Jak powiedział w wywiadzie z Rzeczpospolitą Komisarz UE ds. rolnictwa, Janusz Wojciechowski — (...) Przyszłością są też małe gospodarstwa, odporniejsze na choroby i niekiedy związaną z nimi koniecznością wybicia stad. W mniejszych gospodarstwach oznacza to mniejsze straty. Łatwiej je też odbudować. Rozproszenie hodowli ma też znaczenie dla zapewnienia bezpieczeństwa żywnościowego, oznacza mniejsze narażenie na zagrożenie militarne czy cyberataki. Rolnictwo powinno się też wzmocnić przez większe powiązanie z lokalnym przetwórstwem, z lokalnym rynkiem. Ważne są krótkie łańcuchy dostaw. To mamy w planach strategicznych.
Szczęśliwie, ostatnie kilka lat dowiodło zdolności Europy do mobilizowania dużych ilości środków w krótkim czasie — najpierw przez pandemię, teraz przez napaść rosyjską na Ukrainę. Można mieć nadzieję, że podobnie będzie z tematem bezpieczeństwa żywnościowego.
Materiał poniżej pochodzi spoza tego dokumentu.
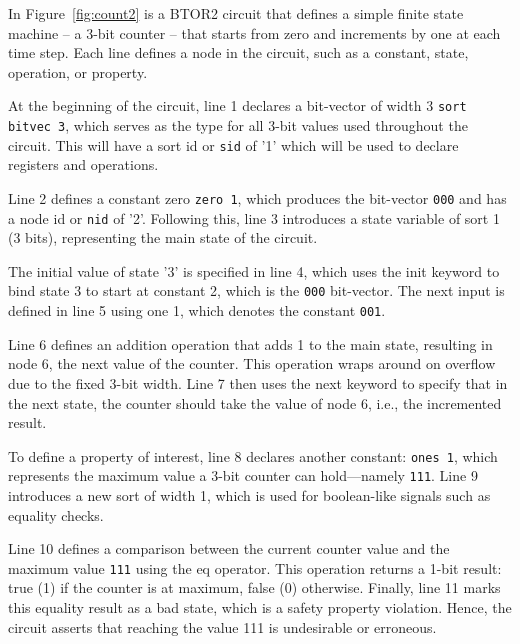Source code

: In Figure~\ref{fig:count2} is a BTOR2 circuit that defines a simple finite state machine -- a 3-bit counter -- that starts from zero and increments by one at each time step. Each line defines a node in the circuit, such as a constant, state, operation, or property.



At the beginning of the circuit, line 1 declares a bit-vector of width 3 \verb|sort bitvec 3|, which serves as the type for all 3-bit values used throughout the circuit. This will have a sort id or \verb|sid| of '1' which will be used to declare registers and operations.

Line 2 defines a constant zero \verb|zero 1|, which produces the bit-vector \verb|000| and has a node id or \verb|nid| of '2'. Following this, line 3 introduces a state variable of sort 1 (3 bits), representing the main state of the circuit.

The initial value of state '3' is specified in line 4, which uses the init keyword to bind state 3 to start at constant 2, which is the \verb|000| bit-vector. The next input is defined in line 5 using one 1, which denotes the constant \verb|001|.

Line 6 defines an addition operation that adds 1 to the main state, resulting in node 6, the next value of the counter. This operation wraps around on overflow due to the fixed 3-bit width. Line 7 then uses the next keyword to specify that in the next state, the counter should take the value of node 6, i.e., the incremented result.

To define a property of interest, line 8 declares another constant: \verb|ones 1|, which represents the maximum value a 3-bit counter can hold—namely \verb|111|. Line 9 introduces a new sort of width 1, which is used for boolean-like signals such as equality checks.

Line 10 defines a comparison between the current counter value and the maximum value \verb|111| using the eq operator. This operation returns a 1-bit result: true (1) if the counter is at maximum, false (0) otherwise. Finally, line 11 marks this equality result as a bad state, which is a safety property violation. Hence, the circuit asserts that reaching the value 111 is undesirable or erroneous.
Dla redukcji gazów cieplarnianych, dla ratowania bioróżnorodności, dla bezpieczeństwa żywnościowego, Europejczycy pilnie potrzebują natychmiastowego inwestowania w transformację naszego rolnictwa i systemów żywnościowych.
Od naszych pól do naszych stołów, mamy szansę na sprawiedliwą, zgodną z zasadami zrównoważonego rozwoju, odporną na czynniki zewnętrzne przyszłość. Poprzez oczekiwanie żywności wysokiej jakości, dostępnej ekonomicznie i wyprodukowanej bez szkody dla środowiska, konsumenci europejscy przyczynili się do wsparcia kierunku zmian WPR. Jednak ich wybory i indywidualne potrzeby, muszą być wspierane przez zmiany systemowe, polityki publiczne i promowanie zmiany nawyków żywnościowych przez państwa członkowskie.